POST Online Media Lite Edition



 

WHO: Air pollution behind one in eight deaths

Staff writer |
In 2012, seven million people died of air pollution exposure, according to new estimates published by the World Health Organisation (WHO). Air pollution now is the cause behind one in eight global deaths, and is now the world's largest single health risk.




The new data reveal a stronger link between both indoor and outdoor air pollution exposure and cardiovascular diseases, such as strokes, ischaemic heart disease, and cancer. In addition, air pollution also plays a role in the development of respiratory diseases, including acute respiratory infections.

The new estimates are based on assessment of human exposure to air pollutants through improved measurements and technology, enabling scientists to make a more detailed analysis of health risks from a wider demographic spread, which now includes rural as well as urban areas, the WHO said.

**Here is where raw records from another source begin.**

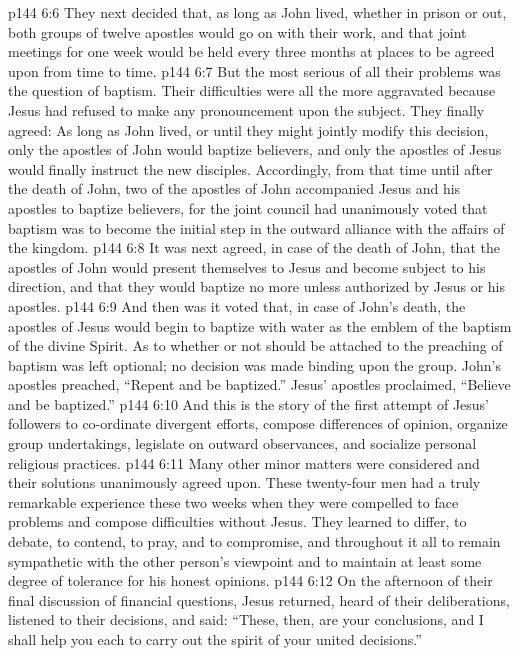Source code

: \vs p144 6:6 They next decided that, as long as John lived, whether in prison or out, both groups of twelve apostles would go on with their work, and that joint meetings for one week would be held every three months at places to be agreed upon from time to time.
\vs p144 6:7 But the most serious of all their problems was the question of baptism. Their difficulties were all the more aggravated because Jesus had refused to make any pronouncement upon the subject. They finally agreed: As long as John lived, or until they might jointly modify this decision, only the apostles of John would baptize believers, and only the apostles of Jesus would finally instruct the new disciples. Accordingly, from that time until after the death of John, two of the apostles of John accompanied Jesus and his apostles to baptize believers, for the joint council had unanimously voted that baptism was to become the initial step in the outward alliance with the affairs of the kingdom.
\vs p144 6:8 It was next agreed, in case of the death of John, that the apostles of John would present themselves to Jesus and become subject to his direction, and that they would baptize no more unless authorized by Jesus or his apostles.
\vs p144 6:9 And then was it voted that, in case of John’s death, the apostles of Jesus would begin to baptize with water as the emblem of the baptism of the divine Spirit. As to whether or not  should be attached to the preaching of baptism was left optional; no decision was made binding upon the group. John’s apostles preached, “Repent and be baptized.” Jesus’ apostles proclaimed, “Believe and be baptized.”
\vs p144 6:10 \pc And this is the story of the first attempt of Jesus’ followers to co\hyp{}ordinate divergent efforts, compose differences of opinion, organize group undertakings, legislate on outward observances, and socialize personal religious practices.
\vs p144 6:11 Many other minor matters were considered and their solutions unanimously agreed upon. These twenty\hyp{}four men had a truly remarkable experience these two weeks when they were compelled to face problems and compose difficulties without Jesus. They learned to differ, to debate, to contend, to pray, and to compromise, and throughout it all to remain sympathetic with the other person’s viewpoint and to maintain at least some degree of tolerance for his honest opinions.
\vs p144 6:12 \pc On the afternoon of their final discussion of financial questions, Jesus returned, heard of their deliberations, listened to their decisions, and said: \textcolor{ubdarkred}{“These, then, are your conclusions, and I shall help you each to carry out the spirit of your united decisions.”}
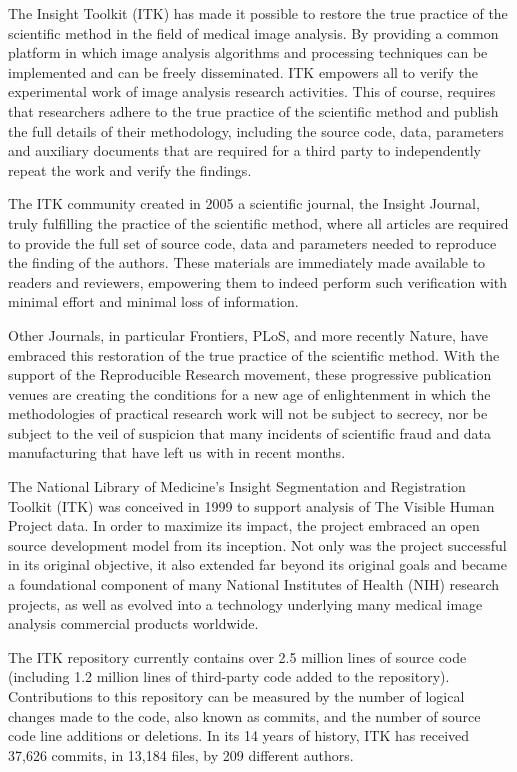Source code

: \documentclass{frontiersENG} %
\begin{document}
The Insight Toolkit (ITK) has made it possible to restore the true practice of
the scientific method in the field of medical image analysis. By providing a
common platform in which image analysis algorithms and processing techniques
can be implemented and can be freely disseminated. ITK empowers all to verify
the experimental work of image analysis research activities. This of course,
requires that researchers adhere to the true practice of the scientific method
and publish the full details of their methodology, including the source code,
data, parameters and auxiliary documents that are required for a third party to
independently repeat the work and verify the findings.

The ITK community created in 2005 a scientific journal, the Insight Journal,
truly fulfilling the practice of the scientific method, where all articles are
required to provide the full set of source code, data and parameters needed to
reproduce the finding of the authors. These materials are immediately made
available to readers and reviewers, empowering them to indeed perform such
verification with minimal effort and minimal loss of information.

Other Journals, in particular Frontiers, PLoS, and more recently Nature, have
embraced this restoration of the true practice of the scientific method.  With
the support of the Reproducible Research movement, these progressive
publication venues are creating the conditions for a new age of enlightenment
in which the methodologies of practical research work will not be subject to
secrecy, nor be subject to the veil of suspicion that many incidents of
scientific fraud and data manufacturing that have left us with in recent
months.


The National Library of Medicine’s Insight Segmentation and Registration
Toolkit (ITK) was conceived in 1999 to support analysis of The Visible Human
Project data. In order to maximize its impact, the project embraced an open
source development model from its inception. Not only was the project
successful in its original objective, it also extended far beyond its original
goals and became a foundational component of many National Institutes of Health
(NIH) research projects, as well as evolved into a technology underlying many
medical image analysis commercial products worldwide.

%
%
The ITK repository currently contains over 2.5 million lines of source code
(including 1.2 million lines of third-party code added to the repository).
Contributions to this repository can be measured by the number of logical
changes made to the code, also known as commits, and the number of source code
line additions or deletions. In its 14 years of history, ITK has received
37,626 commits, in 13,184 files, by 209 different authors.
\end{document}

The health organisation estimates that indoor air pollution was linked to 4.3 million deaths in 2012 in households with cooking over coal, wood and biomass stoves. The new estimate is explained by better information about pollution exposures among the estimated 2.9 billion people living in homes using wood, coal or dung as their primary cooking fuel, as well as evidence about air pollution's role in the development of cardiovascular disease and cancers.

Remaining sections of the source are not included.